In Delahaye’s “Winterreise”, the viewer joins him as he travels through the misery of post-communist Russia, revealing a country in a state of upheaval, with many of its inhabitants losing themselves along the way. The photographer followed the Trans Siberian Railway across Russia from Moscow to Vladivostok, between November 1998 and March 1999. In the neglected outskirts of the cities he passed through Dzerzhinsk, Novgorod, Perm, Omsk, Noriilsk, Novosibirsk and Krasnoyarsk, he knocked on the doors of complete strangers. Accompanied by a befriended russian author, Delahaye was granted direct access into those private spheres. He saw jobless men, dysfunctional families, couples with only alcoholism in common, drug addicts and children who had to fend for themselves, or had already fallen victims to a hopeless reality. He spent hours sitting in silence and observing in the private settings of strangers. “I was always there,” the photographer said. “Up to the moment, and even beyond the moment, when it was decent to be there.”
Delahaye’s imagery is direct and immediate, rich in detail and with a dramatic use of colour.
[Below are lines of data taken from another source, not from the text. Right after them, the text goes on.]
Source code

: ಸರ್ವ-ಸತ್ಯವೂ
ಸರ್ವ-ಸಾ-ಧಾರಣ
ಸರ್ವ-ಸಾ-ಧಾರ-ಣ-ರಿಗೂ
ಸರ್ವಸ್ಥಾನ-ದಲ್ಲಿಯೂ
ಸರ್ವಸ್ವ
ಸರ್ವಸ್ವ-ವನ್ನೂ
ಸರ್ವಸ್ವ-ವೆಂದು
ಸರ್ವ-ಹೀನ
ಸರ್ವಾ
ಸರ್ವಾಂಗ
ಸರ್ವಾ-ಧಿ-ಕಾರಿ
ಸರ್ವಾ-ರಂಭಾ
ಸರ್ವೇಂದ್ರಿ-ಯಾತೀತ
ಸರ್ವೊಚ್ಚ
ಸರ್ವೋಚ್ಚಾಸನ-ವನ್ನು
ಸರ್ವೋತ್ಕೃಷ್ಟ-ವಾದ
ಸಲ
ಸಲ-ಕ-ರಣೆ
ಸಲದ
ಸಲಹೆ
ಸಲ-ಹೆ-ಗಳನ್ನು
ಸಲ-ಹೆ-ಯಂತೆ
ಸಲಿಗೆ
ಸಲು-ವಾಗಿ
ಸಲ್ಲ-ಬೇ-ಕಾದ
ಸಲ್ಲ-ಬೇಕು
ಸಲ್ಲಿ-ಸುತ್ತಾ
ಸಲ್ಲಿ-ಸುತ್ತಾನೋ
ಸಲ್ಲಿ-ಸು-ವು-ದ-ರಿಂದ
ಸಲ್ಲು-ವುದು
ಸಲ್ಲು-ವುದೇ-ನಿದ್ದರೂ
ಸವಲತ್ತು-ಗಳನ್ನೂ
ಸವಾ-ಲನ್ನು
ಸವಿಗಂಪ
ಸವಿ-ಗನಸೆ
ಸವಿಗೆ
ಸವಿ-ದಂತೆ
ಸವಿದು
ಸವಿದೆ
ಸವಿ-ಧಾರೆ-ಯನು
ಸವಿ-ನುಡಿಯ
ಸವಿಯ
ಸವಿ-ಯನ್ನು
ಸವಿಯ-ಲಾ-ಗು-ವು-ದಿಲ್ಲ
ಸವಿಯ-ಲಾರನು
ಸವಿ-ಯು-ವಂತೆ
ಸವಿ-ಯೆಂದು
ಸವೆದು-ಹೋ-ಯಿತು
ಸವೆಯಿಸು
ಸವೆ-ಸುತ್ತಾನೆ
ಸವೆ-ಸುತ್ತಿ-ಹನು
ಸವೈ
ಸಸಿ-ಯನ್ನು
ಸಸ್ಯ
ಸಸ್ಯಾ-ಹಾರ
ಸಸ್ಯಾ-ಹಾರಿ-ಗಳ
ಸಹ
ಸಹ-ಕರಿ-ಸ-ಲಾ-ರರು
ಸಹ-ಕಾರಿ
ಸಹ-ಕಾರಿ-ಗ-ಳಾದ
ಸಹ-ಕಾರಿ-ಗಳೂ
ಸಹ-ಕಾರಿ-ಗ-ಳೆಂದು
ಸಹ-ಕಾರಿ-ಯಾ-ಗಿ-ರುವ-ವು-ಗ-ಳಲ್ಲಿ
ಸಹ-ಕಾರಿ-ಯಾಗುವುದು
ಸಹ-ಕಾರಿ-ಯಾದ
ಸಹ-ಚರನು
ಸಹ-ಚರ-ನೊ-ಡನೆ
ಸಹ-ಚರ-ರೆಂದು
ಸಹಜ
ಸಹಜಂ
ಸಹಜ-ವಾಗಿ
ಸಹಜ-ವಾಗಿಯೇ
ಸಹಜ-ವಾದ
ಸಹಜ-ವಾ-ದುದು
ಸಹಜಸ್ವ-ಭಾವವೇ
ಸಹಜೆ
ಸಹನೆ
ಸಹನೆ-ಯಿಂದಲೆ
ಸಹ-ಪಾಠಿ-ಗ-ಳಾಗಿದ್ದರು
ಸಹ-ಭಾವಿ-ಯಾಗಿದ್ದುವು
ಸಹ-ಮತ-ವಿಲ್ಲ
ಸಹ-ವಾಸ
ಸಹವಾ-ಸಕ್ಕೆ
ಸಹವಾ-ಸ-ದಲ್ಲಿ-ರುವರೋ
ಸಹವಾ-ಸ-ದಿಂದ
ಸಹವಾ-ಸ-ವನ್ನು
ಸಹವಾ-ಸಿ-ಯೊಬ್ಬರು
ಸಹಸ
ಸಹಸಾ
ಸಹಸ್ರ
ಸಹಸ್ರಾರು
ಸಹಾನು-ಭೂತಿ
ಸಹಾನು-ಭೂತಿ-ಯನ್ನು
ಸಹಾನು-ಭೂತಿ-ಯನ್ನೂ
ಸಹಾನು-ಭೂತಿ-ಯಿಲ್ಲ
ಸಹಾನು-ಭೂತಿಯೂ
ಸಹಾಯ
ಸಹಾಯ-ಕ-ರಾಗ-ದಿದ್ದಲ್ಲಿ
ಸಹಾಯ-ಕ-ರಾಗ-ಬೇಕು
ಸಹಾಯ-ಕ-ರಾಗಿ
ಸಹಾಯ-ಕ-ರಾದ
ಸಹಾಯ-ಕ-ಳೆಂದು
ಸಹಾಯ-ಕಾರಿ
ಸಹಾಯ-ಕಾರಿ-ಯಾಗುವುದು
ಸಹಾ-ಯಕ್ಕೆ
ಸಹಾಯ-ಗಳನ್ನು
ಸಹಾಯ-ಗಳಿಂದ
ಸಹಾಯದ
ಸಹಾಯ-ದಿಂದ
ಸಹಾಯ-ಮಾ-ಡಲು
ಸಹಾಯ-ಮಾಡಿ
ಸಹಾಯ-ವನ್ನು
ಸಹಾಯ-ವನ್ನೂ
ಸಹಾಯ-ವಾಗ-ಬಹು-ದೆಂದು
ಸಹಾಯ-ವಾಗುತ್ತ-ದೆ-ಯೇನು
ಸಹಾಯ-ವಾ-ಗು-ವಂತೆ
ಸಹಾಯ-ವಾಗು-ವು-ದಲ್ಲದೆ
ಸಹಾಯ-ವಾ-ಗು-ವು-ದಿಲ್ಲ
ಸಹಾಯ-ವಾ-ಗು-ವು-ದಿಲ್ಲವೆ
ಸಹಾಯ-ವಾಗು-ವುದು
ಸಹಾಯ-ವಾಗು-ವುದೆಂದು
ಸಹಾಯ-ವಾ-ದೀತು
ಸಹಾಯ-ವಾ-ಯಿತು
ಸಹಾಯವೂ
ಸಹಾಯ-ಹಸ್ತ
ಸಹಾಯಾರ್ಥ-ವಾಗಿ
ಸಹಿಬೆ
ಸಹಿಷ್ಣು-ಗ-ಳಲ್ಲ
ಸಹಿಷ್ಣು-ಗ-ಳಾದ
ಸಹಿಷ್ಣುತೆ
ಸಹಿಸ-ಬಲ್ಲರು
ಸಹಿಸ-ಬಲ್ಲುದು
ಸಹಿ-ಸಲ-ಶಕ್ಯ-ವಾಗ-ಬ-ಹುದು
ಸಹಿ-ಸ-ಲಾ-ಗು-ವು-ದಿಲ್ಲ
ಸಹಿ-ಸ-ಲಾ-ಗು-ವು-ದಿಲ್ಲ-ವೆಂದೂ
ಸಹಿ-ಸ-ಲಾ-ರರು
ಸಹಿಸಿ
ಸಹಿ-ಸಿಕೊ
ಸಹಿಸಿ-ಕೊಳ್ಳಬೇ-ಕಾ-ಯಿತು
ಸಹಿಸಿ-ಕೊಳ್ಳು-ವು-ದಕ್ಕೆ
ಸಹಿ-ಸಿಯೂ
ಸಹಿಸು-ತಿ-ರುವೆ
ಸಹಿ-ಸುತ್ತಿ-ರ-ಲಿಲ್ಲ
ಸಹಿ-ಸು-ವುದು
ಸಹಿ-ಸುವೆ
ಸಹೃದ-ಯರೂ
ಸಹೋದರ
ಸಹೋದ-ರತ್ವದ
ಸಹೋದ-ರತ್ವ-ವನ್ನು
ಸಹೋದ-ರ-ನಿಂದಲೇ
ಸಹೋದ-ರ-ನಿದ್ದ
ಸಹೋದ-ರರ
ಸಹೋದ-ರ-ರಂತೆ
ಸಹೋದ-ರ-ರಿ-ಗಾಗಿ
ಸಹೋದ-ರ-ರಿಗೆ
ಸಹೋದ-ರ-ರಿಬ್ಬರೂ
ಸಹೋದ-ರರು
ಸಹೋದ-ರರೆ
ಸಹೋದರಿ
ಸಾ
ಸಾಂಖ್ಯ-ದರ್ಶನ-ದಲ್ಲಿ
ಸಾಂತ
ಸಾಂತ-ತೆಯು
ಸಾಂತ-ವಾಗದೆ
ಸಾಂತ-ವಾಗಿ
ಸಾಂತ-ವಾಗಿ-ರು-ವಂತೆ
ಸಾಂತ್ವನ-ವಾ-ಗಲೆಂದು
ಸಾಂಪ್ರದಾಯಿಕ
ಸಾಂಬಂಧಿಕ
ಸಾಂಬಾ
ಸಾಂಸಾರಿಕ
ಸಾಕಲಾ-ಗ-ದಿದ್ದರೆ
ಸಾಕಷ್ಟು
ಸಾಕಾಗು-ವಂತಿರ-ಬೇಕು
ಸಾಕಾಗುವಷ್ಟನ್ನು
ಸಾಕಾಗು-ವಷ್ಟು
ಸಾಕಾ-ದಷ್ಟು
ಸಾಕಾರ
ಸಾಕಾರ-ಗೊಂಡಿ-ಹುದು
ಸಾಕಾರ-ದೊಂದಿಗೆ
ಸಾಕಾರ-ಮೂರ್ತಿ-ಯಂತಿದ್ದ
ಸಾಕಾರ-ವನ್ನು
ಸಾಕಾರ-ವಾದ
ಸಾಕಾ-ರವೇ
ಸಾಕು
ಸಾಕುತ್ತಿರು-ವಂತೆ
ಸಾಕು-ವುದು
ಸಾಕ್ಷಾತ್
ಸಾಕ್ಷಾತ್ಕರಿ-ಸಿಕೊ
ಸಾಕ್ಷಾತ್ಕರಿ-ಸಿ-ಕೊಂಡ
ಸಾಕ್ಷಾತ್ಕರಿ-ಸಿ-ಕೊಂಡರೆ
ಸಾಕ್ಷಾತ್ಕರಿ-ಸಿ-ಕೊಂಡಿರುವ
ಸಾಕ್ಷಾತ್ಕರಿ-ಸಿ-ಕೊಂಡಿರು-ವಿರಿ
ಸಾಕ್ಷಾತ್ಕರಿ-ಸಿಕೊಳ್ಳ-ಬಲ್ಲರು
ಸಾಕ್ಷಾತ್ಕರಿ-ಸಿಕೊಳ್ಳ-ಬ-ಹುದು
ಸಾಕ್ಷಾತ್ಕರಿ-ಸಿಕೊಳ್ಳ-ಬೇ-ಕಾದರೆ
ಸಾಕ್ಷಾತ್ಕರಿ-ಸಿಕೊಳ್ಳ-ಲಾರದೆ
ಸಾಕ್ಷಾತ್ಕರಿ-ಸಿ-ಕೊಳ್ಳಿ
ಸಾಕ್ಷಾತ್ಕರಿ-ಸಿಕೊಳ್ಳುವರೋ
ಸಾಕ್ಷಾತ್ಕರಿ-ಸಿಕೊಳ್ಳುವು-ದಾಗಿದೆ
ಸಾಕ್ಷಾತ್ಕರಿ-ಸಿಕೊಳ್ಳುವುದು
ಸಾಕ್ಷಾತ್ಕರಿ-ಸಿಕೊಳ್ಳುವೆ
The photographer met those portrayed in shabby apartments, in dingy sheds that served as places of refuge, and in psychiatric facilities. The pictures, taken with a Contax G2, a 35mm lens and a Leitz viewfinder, seem to have emerged from a merciless end-of-times scenario, with no hint of hope, but plenty of alcohol to escape the desolation of everyday life. The social, moral and spiritual depression can be seen everywhere. Yet, despite all the chilling motifs, the pictures series has a surprising second level, which becomes particularly evident in the 144 pictures of the book published in 2000: his portrait of the country seem to show a Russia in its final throws; yet even so the photographer manages to weave beauty into his sorrowful studies. This is primarily due to his use of colour: whatever the setting, all the pictures were taken with natural lighting; the singular, rather staged-like mood, together with the atmospheric colour scheme, stands in extreme contrast to the harshness of the scenes; the saturated, warm colours create an unreal alienation, which is more reminiscent of a painting. Here then appears to be the greatest link to the song cycle of the romantic German composer Franz Schubert: despite the sadness and melancholy, the viewer shares in the fate of those portrayed, and the bleakness of reality finds a place within the photographer’s poetic, subjective imagery.
“I wanted to unsettle my eyes, to distort my vision. I wanted to break through the screen of objective reality, and I wanted to do so solely with the means of straight photography, without any artifice.”
If you ask the photographer today, what he learnt about the country, his laconic answer is, “not much.” It seems as though his experience was similar to the wanderer in the most famous of Schubert’s “Winterreise” songs: “I came here a stranger, as a stranger I depart.” In this series, the photographer made an attempt to bridge the gap between documentary and artistic photography. A few years later, Delahaye finally turned away completely from photojournalism, dedicating himself to new subjects and formats.
(Text written in 2020)
Luc Delahaye was born in Tours, France, in 1962. In 1984 he started working as a photojournalist documenting diverse international crises, conflicts and wars. He was a member of the Magnum Agency from 1994 to 2004. He has published numerous photo books, including “Winterreise” (2000), “Portraits/1” (1996), “Memo” (1997), “L’Autre” (1999), “Une Ville” ((2002) and “History” (2003). He has received various awards for his work, including the Robert Capa Gold Medal (1992 and 2002), the World Press Photo Award (1993 and 1994), the ICP Infinity Award (2001), the Deutsche Börse Photography Foundation Prize (2005) and the Prix Pictet (2012). Delahaye lives and works in Paris.
In 2000 Honourable Mentions were given to Italian photographer Stefano De Luigi for his series “Rom 2000” and to English photographer Tessa Bunney for her colour report “Eat Better – Eat British”.